◆ **Task item**:
Transcribe the records below word for word, beginning with the first line and stopping after the line that contains "A [Heroku Account](https://signup.heroku.com)"; pictures are not part of the copy.

Collection entries:
_ _ _ _ _ _ _
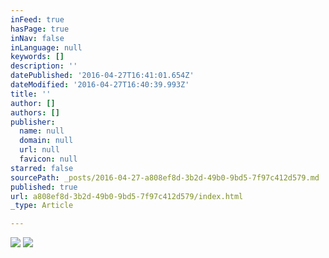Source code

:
 ```yaml
---
inFeed: true
hasPage: true
inNav: false
inLanguage: null
keywords: []
description: ''
datePublished: '2016-04-27T16:41:01.654Z'
dateModified: '2016-04-27T16:40:39.993Z'
title: ''
author: []
authors: []
publisher:
  name: null
  domain: null
  url: null
  favicon: null
starred: false
sourcePath: _posts/2016-04-27-a808ef8d-3b2d-49b0-9bd5-7f97c412d579.md
published: true
url: a808ef8d-3b2d-49b0-9bd5-7f97c412d579/index.html
_type: Article

---
```

![](https://the-grid-user-content.s3-us-west-2.amazonaws.com/d79e1885-6efd-4bc7-94df-5b51b17e99e9.jpg)
![](https://the-grid-user-content.s3-us-west-2.amazonaws.com/b7f34926-28d7-456c-a9bf-fcdc8ee80eaf.jpg)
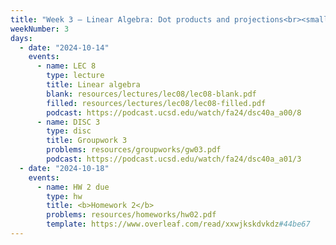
 ```yaml
---
title: "Week 3 – Linear Algebra: Dot products and projections<br><small>🎥 Watch <a href='https://www.youtube.com/watch?v=k7RM-ot2NWY&ab_channel=3Blue1Brown'>3blue1brown</a>, <a href='https://xkcd.com/1838/'>xkcd</a>.</small>"
weekNumber: 3
days:
  - date: "2024-10-14"
    events:
      - name: LEC 8
        type: lecture
        title: Linear algebra
        blank: resources/lectures/lec08/lec08-blank.pdf
        filled: resources/lectures/lec08/lec08-filled.pdf
        podcast: https://podcast.ucsd.edu/watch/fa24/dsc40a_a00/8
      - name: DISC 3
        type: disc
        title: Groupwork 3
        problems: resources/groupworks/gw03.pdf
        podcast: https://podcast.ucsd.edu/watch/fa24/dsc40a_a01/3
  - date: "2024-10-18"
    events:
      - name: HW 2 due
        type: hw
        title: <b>Homework 2</b>
        problems: resources/homeworks/hw02.pdf
        template: https://www.overleaf.com/read/xxwjkskdvkdz#44be67
---
```

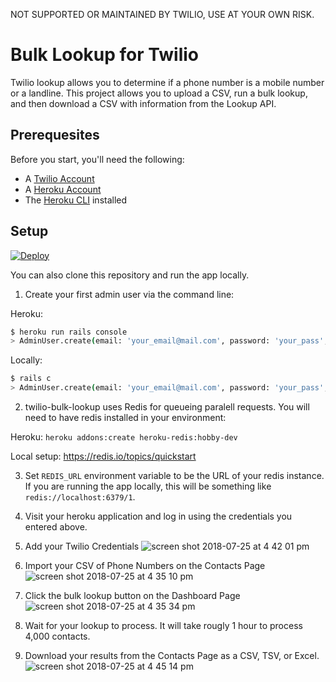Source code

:NOT SUPPORTED OR MAINTAINED BY TWILIO, USE AT YOUR OWN RISK.

# Bulk Lookup for Twilio

Twilio lookup allows you to determine if a phone number is a mobile number or a landline. This project allows you to upload a CSV, run a bulk lookup, and then download a CSV with information from the Lookup API.


## Prerequesites
Before you start, you'll need the following:

* A [Twilio Account](https://twilio.com/try-twilio)
* A [Heroku Account](https://signup.heroku.com)
* The [Heroku CLI](https://devcenter.heroku.com/articles/heroku-cli) installed

## Setup
[![Deploy](https://www.herokucdn.com/deploy/button.svg)](https://heroku.com/deploy)

You can also clone this repository and run the app locally.

1. Create your first admin user via the command line:

Heroku:

```bash
$ heroku run rails console
> AdminUser.create(email: 'your_email@mail.com', password: 'your_pass', password_confirmation: 'your_pass')
```

Locally:
```bash
$ rails c
> AdminUser.create(email: 'your_email@mail.com', password: 'your_pass', password_confirmation: 'your_pass')
```
2. twilio-bulk-lookup uses Redis for queueing paralell requests. You will need to have redis installed in your environment:

Heroku:
`heroku addons:create heroku-redis:hobby-dev`

Local setup: https://redis.io/topics/quickstart

3. Set `REDIS_URL` environment variable to be the URL of your redis instance. If you are running the app locally, this will be something like `redis://localhost:6379/1`.

4. Visit your heroku application and log in using the credentials you entered above.

5. Add your Twilio Credentials
![screen shot 2018-07-25 at 4 42 01 pm](https://user-images.githubusercontent.com/1418949/43279993-7b9ddb94-90c4-11e8-9d41-90b9e61b50a6.png)

6. Import your CSV of Phone Numbers on the Contacts Page
![screen shot 2018-07-25 at 4 35 10 pm](https://user-images.githubusercontent.com/1418949/43280074-b9c1f1f8-90c4-11e8-8c58-7632ebb2fd80.png)

7. Click the bulk lookup button on the Dashboard Page
![screen shot 2018-07-25 at 4 35 34 pm](https://user-images.githubusercontent.com/1418949/43280206-0b573e92-90c5-11e8-9150-6b5bbb53bb38.png)

8. Wait for your lookup to process. It will take rougly 1 hour to process 4,000 contacts.

9. Download your results from the Contacts Page as a CSV, TSV, or Excel.
![screen shot 2018-07-25 at 4 45 14 pm](https://user-images.githubusercontent.com/1418949/43280272-365243bc-90c5-11e8-987f-41e79989159c.png)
_ _ _ _ _ _ _
◆ **Solution to this problem**:
Source code

:
 ```yaml
---
inFeed: true
hasPage: true
inNav: false
inLanguage: null
keywords: []
description: ''
datePublished: '2016-04-27T16:41:01.654Z'
dateModified: '2016-04-27T16:40:39.993Z'
title: ''
author: []
authors: []
publisher:
  name: null
  domain: null
  url: null
  favicon: null
starred: false
sourcePath: _posts/2016-04-27-a808ef8d-3b2d-49b0-9bd5-7f97c412d579.md
published: true
url: a808ef8d-3b2d-49b0-9bd5-7f97c412d579/index.html
_type: Article

---
```

![](https://the-grid-user-content.s3-us-west-2.amazonaws.com/d79e1885-6efd-4bc7-94df-5b51b17e99e9.jpg)
![](https://the-grid-user-content.s3-us-west-2.amazonaws.com/b7f34926-28d7-456c-a9bf-fcdc8ee80eaf.jpg)
 ```yaml
---
title: "Week 3 – Linear Algebra: Dot products and projections<br><small>🎥 Watch <a href='https://www.youtube.com/watch?v=k7RM-ot2NWY&ab_channel=3Blue1Brown'>3blue1brown</a>, <a href='https://xkcd.com/1838/'>xkcd</a>.</small>"
weekNumber: 3
days:
  - date: "2024-10-14"
    events:
      - name: LEC 8
        type: lecture
        title: Linear algebra
        blank: resources/lectures/lec08/lec08-blank.pdf
        filled: resources/lectures/lec08/lec08-filled.pdf
        podcast: https://podcast.ucsd.edu/watch/fa24/dsc40a_a00/8
      - name: DISC 3
        type: disc
        title: Groupwork 3
        problems: resources/groupworks/gw03.pdf
        podcast: https://podcast.ucsd.edu/watch/fa24/dsc40a_a01/3
  - date: "2024-10-18"
    events:
      - name: HW 2 due
        type: hw
        title: <b>Homework 2</b>
        problems: resources/homeworks/hw02.pdf
        template: https://www.overleaf.com/read/xxwjkskdvkdz#44be67
---
```

Source code

:NOT SUPPORTED OR MAINTAINED BY TWILIO, USE AT YOUR OWN RISK.

# Bulk Lookup for Twilio

Twilio lookup allows you to determine if a phone number is a mobile number or a landline. This project allows you to upload a CSV, run a bulk lookup, and then download a CSV with information from the Lookup API.


## Prerequesites
Before you start, you'll need the following:

* A [Twilio Account](https://twilio.com/try-twilio)
* A [Heroku Account](https://signup.heroku.com)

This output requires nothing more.